I'm writing something like a file cache and I'm debating between using lock or ConcurrentDictionary. If multiple threads ask for a key, then an ordinary Dictionary will have issues if two threads try to write to it, so I tried ConcurrentDictionary. There's now a secondary problem, how do you prevent the file being read twice (or more) as each thread tries to get the file. I've added sample code to explain what I mean.
Here's a version using lock and Dictionary
class Program
{
private static object locking = new object();
private static Dictionary<string, byte[]> cache;
static void Main(string[] args)
{
cache = new Dictionary<string, byte[]>();
Task.Run(() =>
{
AddToCache("largefile", "largefile.bin");
});
Task.Run(() =>
{
AddToCache("largefile", "largefile.bin");
});
}
static byte[] AddToCache(string key, string filename)
{
lock(locking)
{
if (cache.TryGetValue(key, out byte[] data))
{
Console.WriteLine("Found in cache");
return data;
}
Console.WriteLine("Reading file into cache");
data = File.ReadAllBytes(filename);
cache[key] = data;
return data;
}
}
}
This version does what's expected, it'll protect the dictionary against multiple threads and only read the large file ONCE.

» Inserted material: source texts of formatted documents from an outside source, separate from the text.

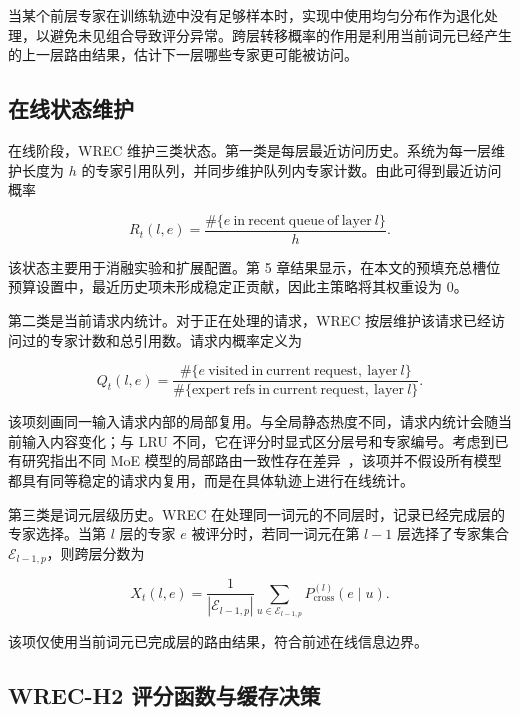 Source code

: 当某个前层专家在训练轨迹中没有足够样本时，实现中使用均匀分布作为退化处理，以避免未见组合导致评分异常。跨层转移概率的作用是利用当前词元已经产生的上一层路由结果，估计下一层哪些专家更可能被访问。

\subsection{在线状态维护}

在线阶段，WREC 维护三类状态。第一类是每层最近访问历史。系统为每一层维护长度为 $h$ 的专家引用队列，并同步维护队列内专家计数。由此可得到最近访问概率

\begin{equation}
    \label{equ:wrec-recent-prob}
    R_t(l,e)=\frac{\#\{e\ \mathrm{in\ recent\ queue\ of\ layer}\ l\}}{h}.
\end{equation}

该状态主要用于消融实验和扩展配置。第 5 章结果显示，在本文的预填充总槽位预算设置中，最近历史项未形成稳定正贡献，因此主策略将其权重设为 $0$。

第二类是当前请求内统计。对于正在处理的请求，WREC 按层维护该请求已经访问过的专家计数和总引用数。请求内概率定义为

\begin{equation}
    \label{equ:wrec-request-prob}
    Q_t(l,e)=
    \frac{\#\{e\ \mathrm{visited\ in\ current\ request,\ layer}\ l\}}
    {\#\{\mathrm{expert\ refs\ in\ current\ request,\ layer}\ l\}}.
\end{equation}

该项刻画同一输入请求内部的局部复用。与全局静态热度不同，请求内统计会随当前输入内容变化；与 LRU 不同，它在评分时显式区分层号和专家编号。考虑到已有研究指出不同 MoE 模型的局部路由一致性存在差异~\cite{liang2026notallmodels}，该项并不假设所有模型都具有同等稳定的请求内复用，而是在具体轨迹上进行在线统计。

第三类是词元层级历史。WREC 在处理同一词元的不同层时，记录已经完成层的专家选择。当第 $l$ 层的专家 $e$ 被评分时，若同一词元在第 $l-1$ 层选择了专家集合 $\mathcal{E}_{l-1,p}$，则跨层分数为

\begin{equation}
    \label{equ:wrec-cross-score}
    X_t(l,e)=
    \frac{1}{|\mathcal{E}_{l-1,p}|}
    \sum_{u\in \mathcal{E}_{l-1,p}} P_{\mathrm{cross}}^{(l)}(e\mid u).
\end{equation}

该项仅使用当前词元已完成层的路由结果，符合前述在线信息边界。

\subsection{WREC-H2 评分函数与缓存决策}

Here's the second version using ConcurrentDictionary:
class Program
{
private static ConcurrentDictionary<string, byte[]> cache;
static void Main(string[] args)
{
cache = new ConcurrentDictionary<string, byte[]>();
Task.Run(() =>
{
AddToCache("largefile", "largefile.bin");
});
Task.Run(() =>
{
AddToCache("largefile", "largefile.bin");
});
}
static byte[] AddToCache(string key, string filename)
{
return cache.GetOrAdd(key, (s) =>
{
Console.WriteLine("Reading file into cache");
return File.ReadAllBytes(filename);
});
}
}
This version protects the dictionary BUT it reads the large file TWICE which isn't what's required. I think I'm doing something wrong here, but not being familiar with GetOrAdd I'm not sure what.
The first version looks fine, but it's a cut down version of the real code, and the lock would be locking a lot of code. The second version looks much simpler but doesn't prevent multiple reading of the file. Is there a way to do this without the lock blocking a lot of code or is that the only answer?